* Task description: Wherever the string "axios" occurs in a line of these records, report that line.

Start of Excerpted records

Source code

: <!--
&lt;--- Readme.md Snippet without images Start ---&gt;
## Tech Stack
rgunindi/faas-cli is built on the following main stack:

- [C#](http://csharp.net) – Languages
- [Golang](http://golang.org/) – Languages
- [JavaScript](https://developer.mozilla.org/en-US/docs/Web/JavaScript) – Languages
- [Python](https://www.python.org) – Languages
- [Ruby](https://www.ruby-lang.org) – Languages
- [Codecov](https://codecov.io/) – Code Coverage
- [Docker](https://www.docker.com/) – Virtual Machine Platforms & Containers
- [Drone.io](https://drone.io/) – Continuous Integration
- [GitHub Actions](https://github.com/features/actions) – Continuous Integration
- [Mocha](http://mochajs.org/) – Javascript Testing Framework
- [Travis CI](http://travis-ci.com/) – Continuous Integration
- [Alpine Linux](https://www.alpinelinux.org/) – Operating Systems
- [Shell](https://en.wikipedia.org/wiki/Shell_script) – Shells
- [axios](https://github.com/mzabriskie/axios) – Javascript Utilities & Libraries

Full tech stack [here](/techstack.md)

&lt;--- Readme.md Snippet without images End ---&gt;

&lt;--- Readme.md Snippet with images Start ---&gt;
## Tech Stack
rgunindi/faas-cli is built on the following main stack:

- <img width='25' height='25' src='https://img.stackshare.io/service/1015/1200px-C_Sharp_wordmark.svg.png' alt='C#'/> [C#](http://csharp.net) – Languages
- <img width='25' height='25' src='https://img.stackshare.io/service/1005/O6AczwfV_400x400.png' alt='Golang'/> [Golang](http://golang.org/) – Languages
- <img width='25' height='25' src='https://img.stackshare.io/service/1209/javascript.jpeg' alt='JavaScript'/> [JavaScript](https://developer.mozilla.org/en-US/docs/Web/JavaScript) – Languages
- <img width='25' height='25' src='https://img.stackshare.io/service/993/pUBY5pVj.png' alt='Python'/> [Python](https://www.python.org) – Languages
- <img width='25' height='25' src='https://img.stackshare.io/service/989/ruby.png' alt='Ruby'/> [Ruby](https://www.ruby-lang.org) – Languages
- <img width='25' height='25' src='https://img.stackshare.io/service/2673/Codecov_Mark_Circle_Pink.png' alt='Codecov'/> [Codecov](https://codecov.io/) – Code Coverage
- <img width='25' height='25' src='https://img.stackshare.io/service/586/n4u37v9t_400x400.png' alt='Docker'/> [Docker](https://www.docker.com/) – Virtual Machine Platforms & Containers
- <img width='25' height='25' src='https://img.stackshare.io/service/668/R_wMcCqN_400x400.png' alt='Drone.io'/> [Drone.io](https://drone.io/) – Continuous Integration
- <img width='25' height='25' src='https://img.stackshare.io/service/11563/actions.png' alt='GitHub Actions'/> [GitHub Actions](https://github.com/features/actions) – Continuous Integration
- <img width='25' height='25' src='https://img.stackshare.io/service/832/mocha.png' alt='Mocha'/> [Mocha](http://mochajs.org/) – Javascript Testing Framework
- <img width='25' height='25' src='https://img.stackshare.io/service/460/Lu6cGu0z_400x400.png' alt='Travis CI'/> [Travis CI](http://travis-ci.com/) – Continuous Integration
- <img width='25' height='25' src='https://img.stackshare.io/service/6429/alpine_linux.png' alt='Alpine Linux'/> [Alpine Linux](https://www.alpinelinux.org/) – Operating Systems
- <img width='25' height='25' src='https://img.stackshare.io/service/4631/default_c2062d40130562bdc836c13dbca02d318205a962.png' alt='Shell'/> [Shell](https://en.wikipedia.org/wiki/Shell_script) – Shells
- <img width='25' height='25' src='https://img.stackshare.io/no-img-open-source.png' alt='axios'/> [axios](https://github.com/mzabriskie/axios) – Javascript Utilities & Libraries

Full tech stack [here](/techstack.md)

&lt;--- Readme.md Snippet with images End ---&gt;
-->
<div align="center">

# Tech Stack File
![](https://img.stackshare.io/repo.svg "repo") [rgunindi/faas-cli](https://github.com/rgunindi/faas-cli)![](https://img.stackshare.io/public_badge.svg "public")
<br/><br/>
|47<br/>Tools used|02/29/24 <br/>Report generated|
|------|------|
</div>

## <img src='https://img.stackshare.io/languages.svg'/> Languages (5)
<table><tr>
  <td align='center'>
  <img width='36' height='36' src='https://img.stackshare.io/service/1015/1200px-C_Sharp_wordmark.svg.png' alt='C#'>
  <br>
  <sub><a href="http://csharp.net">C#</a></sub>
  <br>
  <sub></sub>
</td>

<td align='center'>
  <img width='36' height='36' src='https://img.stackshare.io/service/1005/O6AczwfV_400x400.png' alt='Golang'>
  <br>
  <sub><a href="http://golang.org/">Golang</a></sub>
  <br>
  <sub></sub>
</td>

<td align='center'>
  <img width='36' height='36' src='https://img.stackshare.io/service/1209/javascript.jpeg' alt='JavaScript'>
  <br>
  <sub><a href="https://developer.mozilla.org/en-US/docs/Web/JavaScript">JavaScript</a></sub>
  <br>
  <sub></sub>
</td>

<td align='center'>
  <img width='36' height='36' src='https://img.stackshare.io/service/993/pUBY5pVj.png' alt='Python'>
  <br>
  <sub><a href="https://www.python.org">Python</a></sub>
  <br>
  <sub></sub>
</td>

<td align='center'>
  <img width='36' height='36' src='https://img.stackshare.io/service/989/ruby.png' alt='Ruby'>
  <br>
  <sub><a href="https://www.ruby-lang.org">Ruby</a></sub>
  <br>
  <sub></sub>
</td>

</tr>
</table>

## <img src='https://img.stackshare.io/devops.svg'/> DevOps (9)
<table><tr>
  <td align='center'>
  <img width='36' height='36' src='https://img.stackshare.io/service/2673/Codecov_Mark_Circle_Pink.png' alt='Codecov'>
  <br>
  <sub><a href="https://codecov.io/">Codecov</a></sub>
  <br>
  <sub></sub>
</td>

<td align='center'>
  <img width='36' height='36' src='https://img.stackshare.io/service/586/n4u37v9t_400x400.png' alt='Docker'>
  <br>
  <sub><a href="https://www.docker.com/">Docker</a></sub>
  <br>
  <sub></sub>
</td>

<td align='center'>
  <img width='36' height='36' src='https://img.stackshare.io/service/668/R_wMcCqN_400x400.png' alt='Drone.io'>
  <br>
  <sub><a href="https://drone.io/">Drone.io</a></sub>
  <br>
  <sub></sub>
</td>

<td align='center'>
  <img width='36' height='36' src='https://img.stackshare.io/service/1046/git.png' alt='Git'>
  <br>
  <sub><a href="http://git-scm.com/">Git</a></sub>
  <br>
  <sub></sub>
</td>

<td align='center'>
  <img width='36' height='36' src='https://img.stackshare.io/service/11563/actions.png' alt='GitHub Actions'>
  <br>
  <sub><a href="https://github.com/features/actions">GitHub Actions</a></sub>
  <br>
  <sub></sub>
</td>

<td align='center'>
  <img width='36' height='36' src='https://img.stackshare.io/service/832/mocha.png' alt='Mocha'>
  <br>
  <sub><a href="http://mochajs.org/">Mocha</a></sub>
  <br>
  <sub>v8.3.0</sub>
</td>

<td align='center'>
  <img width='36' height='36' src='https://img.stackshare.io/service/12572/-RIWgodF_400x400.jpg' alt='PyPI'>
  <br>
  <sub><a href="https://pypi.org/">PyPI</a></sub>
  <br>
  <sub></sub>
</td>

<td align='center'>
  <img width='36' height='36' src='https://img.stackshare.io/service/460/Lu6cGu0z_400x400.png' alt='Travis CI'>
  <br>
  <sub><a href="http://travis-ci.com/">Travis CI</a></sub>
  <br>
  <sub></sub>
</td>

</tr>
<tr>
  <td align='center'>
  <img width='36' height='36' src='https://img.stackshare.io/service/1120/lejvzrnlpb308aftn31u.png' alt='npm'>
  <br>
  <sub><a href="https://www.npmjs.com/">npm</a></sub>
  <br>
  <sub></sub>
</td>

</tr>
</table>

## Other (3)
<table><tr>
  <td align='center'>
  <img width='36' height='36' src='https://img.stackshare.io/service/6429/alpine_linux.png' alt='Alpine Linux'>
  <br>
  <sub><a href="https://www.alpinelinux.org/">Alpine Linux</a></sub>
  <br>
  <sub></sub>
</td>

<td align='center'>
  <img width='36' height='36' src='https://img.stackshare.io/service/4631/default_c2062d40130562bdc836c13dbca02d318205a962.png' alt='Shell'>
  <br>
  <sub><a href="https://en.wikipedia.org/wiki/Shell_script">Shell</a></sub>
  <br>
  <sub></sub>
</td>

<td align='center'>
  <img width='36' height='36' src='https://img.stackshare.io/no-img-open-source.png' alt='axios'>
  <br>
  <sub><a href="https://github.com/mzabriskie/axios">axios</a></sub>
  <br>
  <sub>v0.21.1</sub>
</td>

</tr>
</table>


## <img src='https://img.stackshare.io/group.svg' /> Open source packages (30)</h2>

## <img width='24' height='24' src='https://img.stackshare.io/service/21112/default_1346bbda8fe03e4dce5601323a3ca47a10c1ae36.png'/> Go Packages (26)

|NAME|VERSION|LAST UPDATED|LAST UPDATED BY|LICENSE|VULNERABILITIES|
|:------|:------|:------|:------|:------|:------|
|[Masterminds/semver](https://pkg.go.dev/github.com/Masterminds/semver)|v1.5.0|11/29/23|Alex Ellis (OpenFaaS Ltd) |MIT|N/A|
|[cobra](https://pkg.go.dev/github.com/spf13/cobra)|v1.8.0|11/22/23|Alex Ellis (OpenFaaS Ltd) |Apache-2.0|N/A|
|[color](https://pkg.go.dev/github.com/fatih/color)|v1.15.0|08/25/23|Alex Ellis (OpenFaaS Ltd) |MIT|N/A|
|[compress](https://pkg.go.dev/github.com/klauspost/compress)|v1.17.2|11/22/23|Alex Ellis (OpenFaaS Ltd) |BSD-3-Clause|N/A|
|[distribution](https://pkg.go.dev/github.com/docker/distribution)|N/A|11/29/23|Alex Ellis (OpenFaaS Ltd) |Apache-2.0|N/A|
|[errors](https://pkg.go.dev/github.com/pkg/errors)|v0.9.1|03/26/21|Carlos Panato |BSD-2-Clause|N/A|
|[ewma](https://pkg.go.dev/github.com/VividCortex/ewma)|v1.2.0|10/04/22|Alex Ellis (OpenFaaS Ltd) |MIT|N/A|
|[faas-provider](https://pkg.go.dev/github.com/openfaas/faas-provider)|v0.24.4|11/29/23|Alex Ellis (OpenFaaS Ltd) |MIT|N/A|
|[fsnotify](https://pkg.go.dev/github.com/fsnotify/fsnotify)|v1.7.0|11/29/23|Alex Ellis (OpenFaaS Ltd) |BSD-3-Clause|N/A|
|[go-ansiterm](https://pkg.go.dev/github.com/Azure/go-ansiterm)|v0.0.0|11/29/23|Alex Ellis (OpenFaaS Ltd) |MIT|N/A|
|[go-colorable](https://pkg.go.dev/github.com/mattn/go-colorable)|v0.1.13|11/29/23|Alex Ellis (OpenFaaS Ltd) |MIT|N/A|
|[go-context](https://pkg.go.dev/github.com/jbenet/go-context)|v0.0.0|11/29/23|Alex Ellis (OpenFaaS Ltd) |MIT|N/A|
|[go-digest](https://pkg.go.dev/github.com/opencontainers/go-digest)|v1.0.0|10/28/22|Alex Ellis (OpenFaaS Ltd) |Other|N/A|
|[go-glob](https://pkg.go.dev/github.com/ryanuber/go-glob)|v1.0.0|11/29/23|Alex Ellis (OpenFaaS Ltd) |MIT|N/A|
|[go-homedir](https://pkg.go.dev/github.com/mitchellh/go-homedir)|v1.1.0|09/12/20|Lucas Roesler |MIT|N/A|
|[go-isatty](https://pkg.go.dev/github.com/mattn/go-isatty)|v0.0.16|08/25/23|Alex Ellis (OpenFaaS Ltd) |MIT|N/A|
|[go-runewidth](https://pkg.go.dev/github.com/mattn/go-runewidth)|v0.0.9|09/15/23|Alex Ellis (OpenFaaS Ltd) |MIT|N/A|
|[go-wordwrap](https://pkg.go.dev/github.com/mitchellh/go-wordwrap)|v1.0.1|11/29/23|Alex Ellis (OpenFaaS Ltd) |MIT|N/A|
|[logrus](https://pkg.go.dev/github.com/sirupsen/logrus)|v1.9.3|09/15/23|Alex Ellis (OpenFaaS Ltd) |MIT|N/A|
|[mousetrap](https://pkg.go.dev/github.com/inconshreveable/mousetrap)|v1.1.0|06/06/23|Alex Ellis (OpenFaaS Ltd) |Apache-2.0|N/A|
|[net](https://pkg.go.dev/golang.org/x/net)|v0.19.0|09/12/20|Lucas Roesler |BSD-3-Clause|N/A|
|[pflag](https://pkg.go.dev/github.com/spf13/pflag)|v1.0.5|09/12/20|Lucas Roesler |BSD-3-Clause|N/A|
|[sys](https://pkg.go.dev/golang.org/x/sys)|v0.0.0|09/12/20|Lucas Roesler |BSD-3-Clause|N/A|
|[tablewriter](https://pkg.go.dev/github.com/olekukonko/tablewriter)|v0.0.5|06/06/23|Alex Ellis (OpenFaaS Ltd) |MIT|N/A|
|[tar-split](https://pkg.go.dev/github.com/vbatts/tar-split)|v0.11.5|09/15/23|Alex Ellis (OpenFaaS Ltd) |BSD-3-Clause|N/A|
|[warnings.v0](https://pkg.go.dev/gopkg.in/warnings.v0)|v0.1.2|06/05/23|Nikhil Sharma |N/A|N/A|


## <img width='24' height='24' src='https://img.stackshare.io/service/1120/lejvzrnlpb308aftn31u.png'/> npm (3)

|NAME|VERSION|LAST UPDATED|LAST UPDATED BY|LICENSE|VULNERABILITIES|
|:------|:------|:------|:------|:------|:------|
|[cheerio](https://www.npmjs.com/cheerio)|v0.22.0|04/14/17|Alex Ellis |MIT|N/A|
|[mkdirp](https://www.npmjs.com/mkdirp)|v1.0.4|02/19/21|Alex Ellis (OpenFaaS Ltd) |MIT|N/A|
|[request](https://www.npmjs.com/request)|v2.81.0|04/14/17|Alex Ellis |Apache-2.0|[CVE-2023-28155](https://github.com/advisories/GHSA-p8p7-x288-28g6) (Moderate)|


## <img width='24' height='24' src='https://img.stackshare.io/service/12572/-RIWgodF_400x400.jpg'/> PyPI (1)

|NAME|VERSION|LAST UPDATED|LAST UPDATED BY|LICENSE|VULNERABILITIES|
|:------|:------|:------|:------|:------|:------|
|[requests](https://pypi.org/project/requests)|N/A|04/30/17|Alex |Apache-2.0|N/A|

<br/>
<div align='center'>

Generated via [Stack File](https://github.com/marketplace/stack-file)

End of Excerpted records

* Solution below:
- [axios](https://github.com/mzabriskie/axios) – Javascript Utilities & Libraries
- <img width='25' height='25' src='https://img.stackshare.io/no-img-open-source.png' alt='axios'/> [axios](https://github.com/mzabriskie/axios) – Javascript Utilities & Libraries
  <img width='36' height='36' src='https://img.stackshare.io/no-img-open-source.png' alt='axios'>
  <sub><a href="https://github.com/mzabriskie/axios">axios</a></sub>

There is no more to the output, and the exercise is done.